Even as terrified families flee their homes — squeezing into United Nations shelters or the bloody and chaotic halls of Gaza’s biggest hospital in fear for their safety — the desperate search for water remains a constant.
U.N. agencies and aid groups are beseeching Israel to permit emergency deliveries of fuel and other supplies into the Gaza Strip.
“There really can’t be a justification for this kind of targeting of civilians,” said Miriam Marmur, a spokesperson for Gisha, an Israeli human rights group.
The U.N. Palestinian refugee agency called the water crisis a “matter of life or death.”
If fuel and water don’t arrive soon, the agency’s commissioner general Philippe Lazzarini said, “people will start dying of severe dehydration.”

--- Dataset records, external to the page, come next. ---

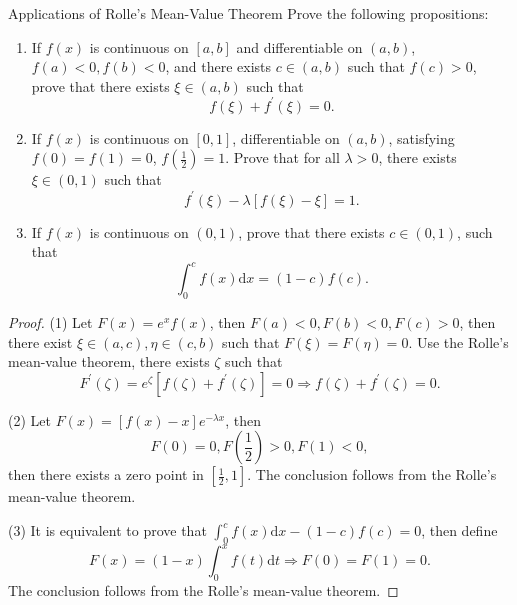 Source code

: \begin{example}{Applications of Rolle's Mean-Value Theorem}{}
  Prove the following propositions:
  \begin{enumerate}
  \item If $f(x)$ is continuous on $[a, b]$ and differentiable on $(a, b)$,
    $f(a) < 0, f(b) < 0$, and there exists $c \in (a, b)$ such that $f(c) > 0$,
    prove that there exists $\xi \in (a, b)$ such that
    \begin{equation}
      f(\xi) + f^{\prime}(\xi) = 0.
    \end{equation}
  \item If $f(x)$ is continuous on $[0, 1]$, differentiable on $(a, b)$,
    satisfying $f(0) = f(1) = 0$, $f(\frac{1}{2}) = 1$.
    Prove that for all $\lambda > 0$, there exists $\xi \in (0, 1)$ such that
    \begin{equation}
      f^{\prime}(\xi) - \lambda [f(\xi) - \xi] = 1.
    \end{equation}
  \item If $f(x)$ is continuous on $(0, 1)$, prove that there exists $c \in (0,
    1)$, such that
    \begin{equation}
      \int_0^cf(x)\mathrm{d}x = (1-c)f(c).
    \end{equation}
  \end{enumerate}
\end{example}

\begin{proof}
  (1) Let $F(x) = e^xf(x)$, then $F(a) < 0, F(b) < 0, F(c) > 0$,
  then there exist $\xi \in (a, c), \eta \in (c, b)$ such that
  $F(\xi) = F(\eta) = 0$.
  Use the Rolle's mean-value theorem, there exists $\zeta$ such that
  \begin{equation}
    F^{\prime}(\zeta) = e^{\zeta}[ f(\zeta) + f^{\prime}(\zeta)] = 0
    \Rightarrow f(\zeta) + f^{\prime}(\zeta) = 0.
  \end{equation}

  (2) Let $F(x) = [f(x) - x]e^{-\lambda x}$, then
  \begin{equation}
     F(0) = 0, F(\frac{1}{2}) > 0, F(1) < 0,
  \end{equation}
  then there exists a zero point in $[\frac{1}{2}, 1]$.
  The conclusion follows from the Rolle's mean-value theorem.

  (3) It is equivalent to prove that $\int_0^c f(x)\mathrm{d} x - (1-c)f(c) =
  0$,
  then define
  \begin{equation}
    F(x) = (1-x)\int_0^xf(t)\mathrm{d} t \Rightarrow
    F(0) = F(1) = 0.
  \end{equation}
  The conclusion follows from the Rolle's mean-value theorem.

\end{proof}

In normal times, the coastal enclave — which has struggled under an Israeli-Egyptian blockade since Hamas seized control of Gaza in 2007 — relies on Israel for one-third of all available drinking water, the territory’s water authority says.
Its other water sources include desalination plants in the Mediterranean Sea and a subterranean aquifer, drained and damaged from years of overuse. When Israel severed electricity to Gaza, the desalination plants all shut down. So did the wastewater treatment stations.
That has left the entire territory without running water. People buy dwindling jugs from municipal sanitation stations, scour for bottles in supermarkets or drink whatever fetid liquid may dribble out of their pipes.
Quenching thirst has become more difficult in the past day, even for those with means to shell out for bottled water. It took 35-year-old Noor Swirki two hours on Saturday to find a box of six bottles she will try to stretch throughout the coming days. She took her first shower in a week Saturday, using a cup of polluted tap water and splashing it over her husband and two children before rubbing the remaining moisture on her skin.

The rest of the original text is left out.